I was relieved that she didn’t accept St. John’s proposal, and mesmerized by her ability to hear Mr. Rochester call her across the Moors in a moonlit night. When she inherited her Uncle John’s fortune and shared it with her cousins, it was obvious that her life was on the mend. When she finally travelled back to Thornfield Hall and discovered that it had been burnt down and Bertha Mason was dead, I knew Jane would be rewarded with a happy ending, and she was. ‘Reader, I married him,” she told us, and I sighed with immense relief and joy.
I was about fourteen at the time. Jane was blind because she was nineteen and in love, and I was blind because I was young enough to believe Jane’s happiness would be eternal.
Twenty years later, an English Teacher from Denmark, Anne, suggested I read Wide Sargasso Sea, by Jean Rhys, and that’s when I understood that every story has two sides, at least. I started wondering what kind of a man Rochester really was, and if Jane’s happiness would have lasted.

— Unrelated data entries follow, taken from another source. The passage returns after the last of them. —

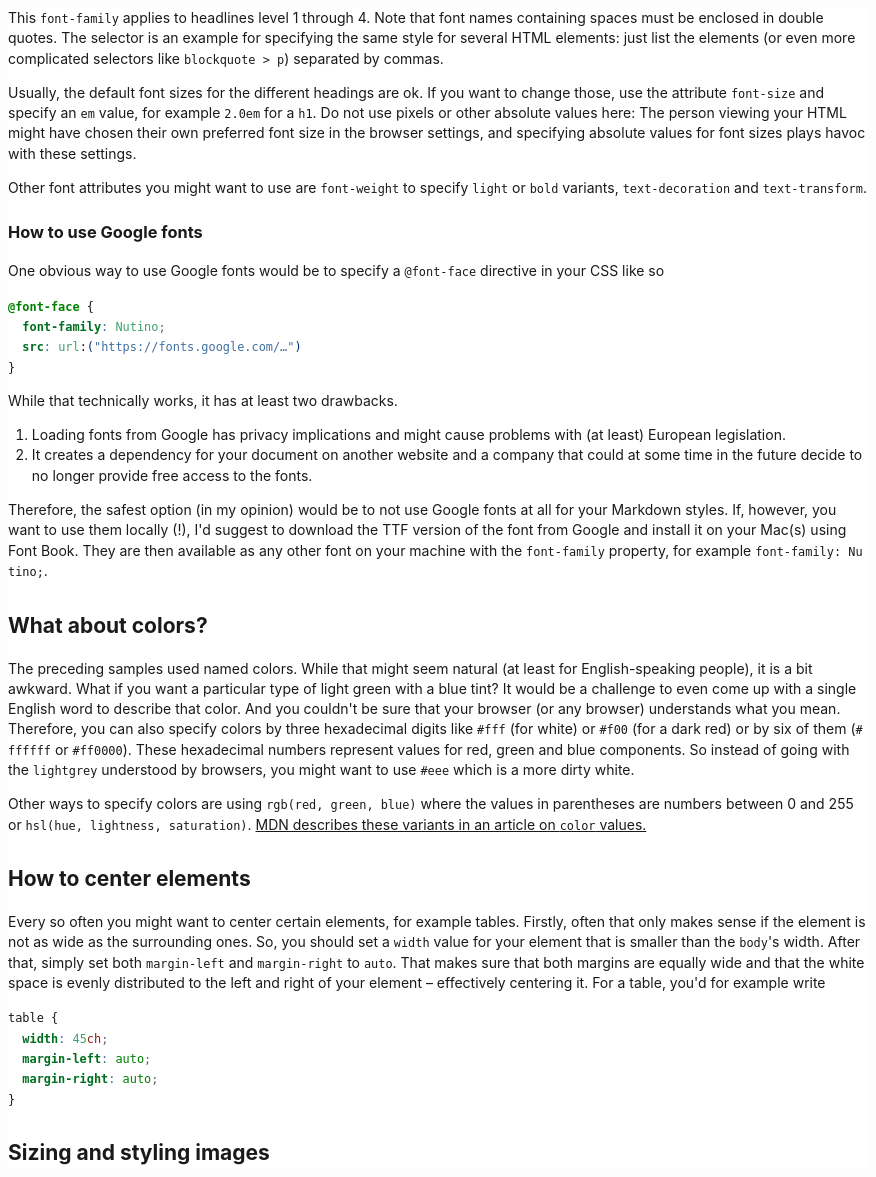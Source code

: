 
This `font-family` applies to headlines level 1 through 4. Note that font names containing spaces must be enclosed in double quotes. The selector is an example for specifying the same style for several HTML elements: just list the elements (or even more complicated selectors like `blockquote > p`) separated by commas.

Usually, the default font sizes for the different headings are ok. If you want to change those, use the attribute `font-size` and specify an `em` value, for example `2.0em` for a `h1`. Do not use pixels or other absolute values here: The person viewing your HTML might have chosen their own preferred font size in the browser settings, and specifying absolute values for font sizes plays havoc with these settings.

Other font attributes you might want to use are `font-weight` to specify `light` or `bold` variants, `text-decoration` and `text-transform`.
### How to use Google fonts
One obvious way to use Google fonts would be to specify a `@font-face` directive in your CSS like so
```css
@font-face {
  font-family: Nutino;
  src: url:("https://fonts.google.com/…")
} 
```
While that technically works, it has at least two drawbacks.
1. Loading fonts from Google has privacy implications and might cause problems with (at least) European legislation.
2. It creates a dependency for your document on another website and a company that could at some time in the future decide to no longer provide free access to the fonts.
   
Therefore, the safest option (in my opinion) would be to not use Google fonts at all for your Markdown styles. If, however, you want to use them locally (!), I'd suggest to download the TTF version of the font from Google and install it on your Mac(s) using Font Book. They are then available as any other font on your machine with the `font-family` property, for example `font-family: Nutino;`. 
## What about colors?
The preceding samples used named colors. While that might seem natural (at least for English-speaking people), it is a bit awkward. What if you want a particular type of light green with a blue tint? It would be a challenge to even come up with a single English word to describe that color. And you couldn't be sure that your browser (or any browser) understands what you mean. Therefore, you can also specify colors by three hexadecimal digits like `#fff` (for white) or `#f00` (for a dark red) or by six of them (`#ffffff` or `#ff0000`). These hexadecimal numbers represent values for red, green and blue components. So instead of going with the `lightgrey` understood by browsers, you might want to use `#eee` which is a more dirty white.

Other ways to specify colors are using `rgb(red, green, blue)` where the values in parentheses are numbers between 0 and 255 or `hsl(hue, lightness, saturation)`. [MDN describes these variants in an article on `color` values.](https://developer.mozilla.org/de/docs/Web/CSS/color_value)
## How to center elements
Every so often you might want to center certain elements, for example tables. Firstly, often that only makes sense if the element is not as wide as the surrounding ones. So, you should set a `width` value for your element that is smaller than the `body`'s width. After that, simply set both `margin-left` and `margin-right` to `auto`. That makes sure that both margins are equally wide and that the white space is evenly distributed to the left and right of your element – effectively centering it. For a table, you'd for example write
```css
table {
  width: 45ch;
  margin-left: auto;
  margin-right: auto;
}
```
## Sizing and styling images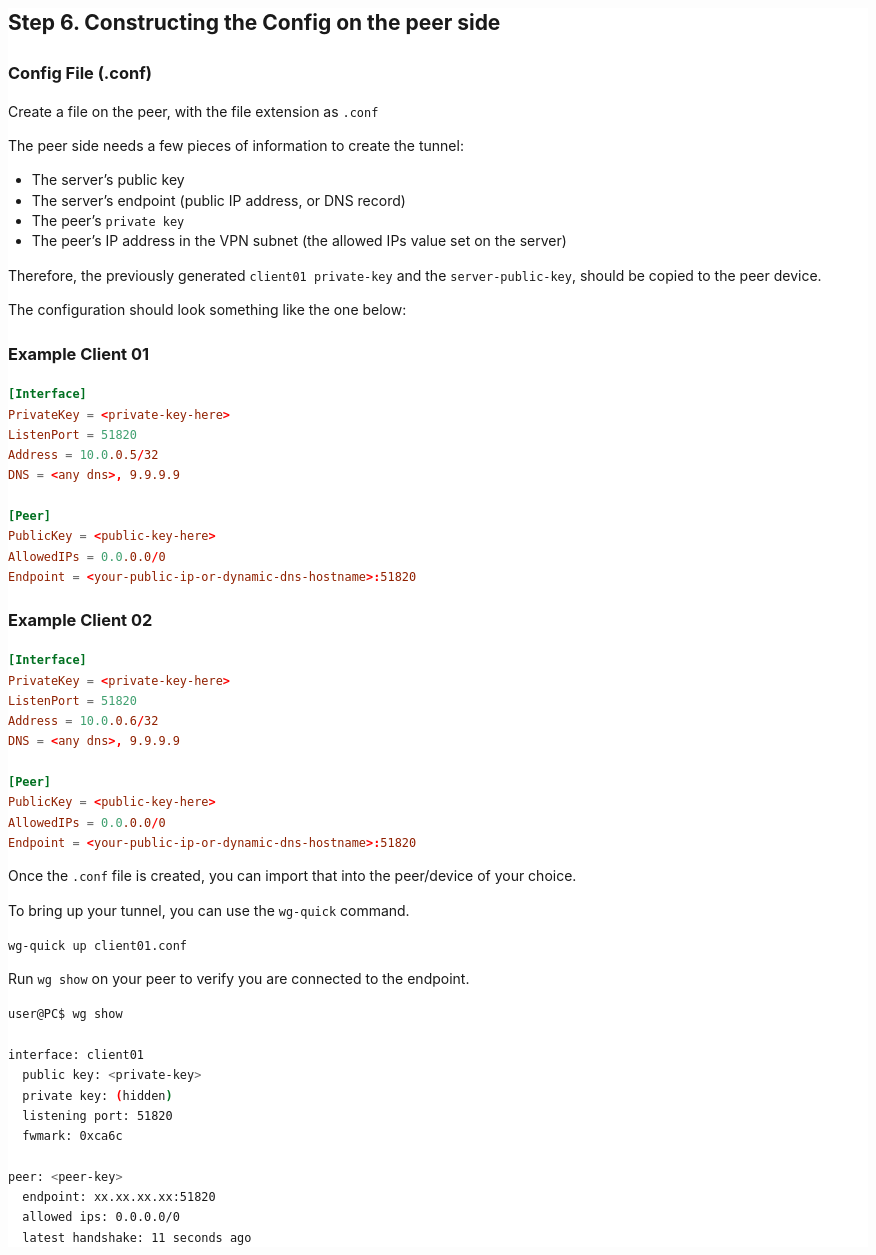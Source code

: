 ## Step 6. Constructing the Config on the peer side
### Config File (.conf)
Create a file on the peer, with the file extension as `.conf`

The peer side needs a few pieces of information to create the tunnel:

- The server’s public key
- The server’s endpoint (public IP address, or DNS record)
- The peer’s `private key`
- The peer’s IP address in the VPN subnet (the allowed IPs value set on the server)

Therefore, the previously generated `client01 private-key` and the `server-public-key`, should be copied to the peer device.

The configuration should look something like the one below:

### Example Client 01
```conf
[Interface]
PrivateKey = <private-key-here>
ListenPort = 51820
Address = 10.0.0.5/32
DNS = <any dns>, 9.9.9.9

[Peer]
PublicKey = <public-key-here>
AllowedIPs = 0.0.0.0/0
Endpoint = <your-public-ip-or-dynamic-dns-hostname>:51820
```

### Example Client 02
```conf
[Interface]
PrivateKey = <private-key-here>
ListenPort = 51820
Address = 10.0.0.6/32
DNS = <any dns>, 9.9.9.9

[Peer]
PublicKey = <public-key-here>
AllowedIPs = 0.0.0.0/0
Endpoint = <your-public-ip-or-dynamic-dns-hostname>:51820
```
Once the `.conf` file is created, you can import that into the peer/device of your choice.

To bring up your tunnel, you can use the `wg-quick` command.

```
wg-quick up client01.conf
```

Run `wg show` on your peer to verify you are connected to the endpoint.

```bash
user@PC$ wg show

interface: client01
  public key: <private-key>
  private key: (hidden)
  listening port: 51820
  fwmark: 0xca6c

peer: <peer-key>
  endpoint: xx.xx.xx.xx:51820
  allowed ips: 0.0.0.0/0
  latest handshake: 11 seconds ago
```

Sixteen years later, when I was a College Professor, preparing my classes on Postcolonial Literature in English, I realized there was a counter narrative in which the colonial cultures wrote their way back into world history, which the dominant Europeans had written.
I know what you’re thinking, and you’re right, it took me a long time to realize that Jane Eyre did not tell the whole story. I was almost fifty. I suppose it took me that long to acquire the life experience, and academic and literary knowledge to realize that Jane Eyre was unfinished for two reasons: the arbitrary (albeit necessary) choice of end point, and the spaces left within the narrative.
Jane was only nineteen, when the main events occurred, and probably just a couple of years older when the autobiography was written. The last few paragraphs of Jane Eyre, where she moves the story on a few years, are a couple of rushed and imprecise paragraphs. The last we are told is that Rochester recovers his eye-sight and has his first-born son in his arms. It’s an open ended story, because the rest of their marriage is open to discussion.
That’s when I realized that Orson Wells had the key to a happy ending: ‘If you want a happy ending, that depends on where you stop the story.’
Charlotte Bronte stopped where she wanted to stop, but Jane Eyre, like all works of art belong to the beholder, and readers are free to reinterpret any work of art. I am neither the first nor the last to do so. I’ve written a post about this called sequels, prequels, reinterpretations, rewritings, and writing back, which deals with this topic in greater depth.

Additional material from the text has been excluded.